Umweltmusterland Österreich? Das ist bloß eine Mär
Selbst die Mindestumsetzung von Europarecht funktioniert bei uns nicht.
Eines der Ziele der neuen Bundesregierung ist es, darauf zu achten, dass bei der Umsetzung von in EU-Rechtsakten vorgegebenen Standards nicht ohne Grund über die Maßen nachgekommen wird. Sprich: Bei der Umsetzung von Europarecht soll es künftig nur noch Mindeststandards und keine Übererfüllung mehr geben (Vermeidung von sogenanntem Gold Plating).
Immer Musterschüler zu sein muss nicht sein, so die Meinung der Regierung. Dazu gehört für sie auch, sukzessive all jene Regelungen abzubauen, die bereits jetzt über die europarechtlich normierten Mindesterfordernisse hinausgehen – um, so die Argumentation, die Verwaltung zu entlasten, die Verfahren zu beschleunigen und den Wirtschaftsstandort zu sichern. Darauf achten, dass dies auch tatsächlich passiert, soll das „Justizministerium neu“, zu dessen Agenden nun explizit „Reformen und Deregulierung“zählen.
Fragt sich: Welche Bedeutung hat das Europarecht für unsere Umweltgesetzgebung de facto? Rund zwei Drittel der österreichischen Rechtsordnung betreffen inzwischen die Umsetzung von EURecht. Und: Ohne Europarecht gäbe es viele wichtige nationale Umweltgesetze und Umweltschutzstandards nicht oder zumindest nicht in dieser Form.
Eher Nachzügler, kein Vorreiter
Viele Jahre lang galt Österreich als Umweltmusterland, das neue Vorschriften umgehend umsetzte. Inzwischen ist Österreich innerhalb der EU eher Nachzügler als Vorreiter. Ein Beispiel dafür sind die eklatanten Mängel im Bereich von Natura-2000-Schutzgebietsausweisungen, derentwegen bereits ein EU-Vertragsverletzungsverfahren gegen die Republik anhängig ist – eines von aktuell 22 (!) allein im Umweltbereich.
Sehen wir näher hin, zeigt das Natura-2000-Barometer der EUKommission, dass Österreich im Vergleich zu den anderen EU-Mit- gliedstaaten nur den drittletzten (!) Platz hinsichtlich ausgewiesener FFH-Schutzgebiete einnimmt. Nur die Slowakei und Zypern hinken noch weiter hinterher. Was den Natura-2000-Anteil an der Staatsfläche anbelangt, liegen wir mit knapp 15 Prozent unter dem EUSchnitt von 18,15 Prozent.

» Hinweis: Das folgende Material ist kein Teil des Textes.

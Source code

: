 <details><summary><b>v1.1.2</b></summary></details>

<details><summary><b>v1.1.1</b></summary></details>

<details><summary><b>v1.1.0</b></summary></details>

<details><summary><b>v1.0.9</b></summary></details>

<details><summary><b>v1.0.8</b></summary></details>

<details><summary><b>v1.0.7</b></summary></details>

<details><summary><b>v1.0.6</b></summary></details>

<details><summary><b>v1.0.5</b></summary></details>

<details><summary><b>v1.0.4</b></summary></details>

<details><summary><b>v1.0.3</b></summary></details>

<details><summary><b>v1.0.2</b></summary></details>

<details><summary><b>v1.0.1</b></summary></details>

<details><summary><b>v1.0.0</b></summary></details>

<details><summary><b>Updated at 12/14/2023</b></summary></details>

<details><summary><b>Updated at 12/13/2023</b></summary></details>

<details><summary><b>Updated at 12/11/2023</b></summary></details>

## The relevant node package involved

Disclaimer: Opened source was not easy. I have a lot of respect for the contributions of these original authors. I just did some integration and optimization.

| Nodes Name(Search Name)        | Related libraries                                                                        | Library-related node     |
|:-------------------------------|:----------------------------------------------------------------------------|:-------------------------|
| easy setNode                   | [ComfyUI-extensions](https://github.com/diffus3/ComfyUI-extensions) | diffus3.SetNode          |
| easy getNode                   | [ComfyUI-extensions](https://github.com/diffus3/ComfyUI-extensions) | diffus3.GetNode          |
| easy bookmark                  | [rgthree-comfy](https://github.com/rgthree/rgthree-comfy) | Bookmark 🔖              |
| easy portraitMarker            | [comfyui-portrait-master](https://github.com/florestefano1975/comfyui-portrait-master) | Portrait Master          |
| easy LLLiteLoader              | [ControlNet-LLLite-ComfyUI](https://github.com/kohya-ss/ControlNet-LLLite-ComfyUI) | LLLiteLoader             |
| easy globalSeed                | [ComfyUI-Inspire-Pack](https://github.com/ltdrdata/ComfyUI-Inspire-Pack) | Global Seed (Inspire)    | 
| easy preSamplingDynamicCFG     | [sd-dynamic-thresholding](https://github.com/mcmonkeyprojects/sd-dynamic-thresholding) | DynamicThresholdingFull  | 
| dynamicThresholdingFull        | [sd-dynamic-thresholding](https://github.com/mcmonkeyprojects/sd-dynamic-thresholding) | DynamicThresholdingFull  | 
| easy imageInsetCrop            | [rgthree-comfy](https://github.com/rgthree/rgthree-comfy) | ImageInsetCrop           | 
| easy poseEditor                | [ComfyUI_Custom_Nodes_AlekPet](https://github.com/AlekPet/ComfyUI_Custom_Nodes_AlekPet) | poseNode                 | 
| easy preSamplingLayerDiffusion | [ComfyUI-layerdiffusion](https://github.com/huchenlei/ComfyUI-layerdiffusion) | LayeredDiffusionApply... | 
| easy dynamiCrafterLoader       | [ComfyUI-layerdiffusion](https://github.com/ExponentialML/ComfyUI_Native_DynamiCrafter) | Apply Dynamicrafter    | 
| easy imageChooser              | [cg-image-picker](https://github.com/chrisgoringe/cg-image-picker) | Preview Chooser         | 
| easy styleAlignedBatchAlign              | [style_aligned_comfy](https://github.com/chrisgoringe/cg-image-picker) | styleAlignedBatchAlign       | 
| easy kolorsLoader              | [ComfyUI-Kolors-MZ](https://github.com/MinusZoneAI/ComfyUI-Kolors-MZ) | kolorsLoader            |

Versperrter Gerichtszugang
Ähnliches gilt für die Umsetzung der Aarhus-Konvention. Hier sticht Österreich durch den fehlenden Gerichtszugang der Öffentlichkeit bei Verstößen im Kontext zentraler EU-Umweltrechtsbereiche ins Auge. Mit diesem Weg der „Nullvariante“beim Gerichtszugang ist Österreich bezüglich Klagerechten für Umwelt-NGOs sogar Schlusslicht in der EU.
Daher: Bevor der Übererfüllung vorgegebener Standards der Kampf angesagt wird, gilt es zu überprüfen, ob eine solche Fleißaufgabe überhaupt notwendig ist. Gerade im Umweltbereich gibt es viele Baustellen, bei denen es Österreich nicht einmal schafft, die Mindestumsetzung von Europarecht durchzuführen.
Gelten sollte daher: Erst die Mindestanforderungen umsetzen, dann über Verwaltungsvereinfachung reden. Gerade im Umweltbereich sei dabei besondere Vorsicht geübt, denn sind Schäden an Natur und Umwelt einmal eingetreten, sind sie nur mehr schwer bis gar nicht gutzumachen.
Verwaltungsvereinfachungen ja, aber richtig: Deregulierungen können und sollen einen Beitrag zur Verfahrensbeschleunigung leisten. Sie sind aber abzulehnen, wenn sie zu einer Entdemokratisierung der Rechte der Öffentlichkeit sowie zur Aufweichung oder Abschaffung bewährter Umwelt- oder Verfahrensstandards führen. Also genau hinschauen, was unter dem Deckmantel „Verwaltungsvereinfachung“wirklich geplant ist!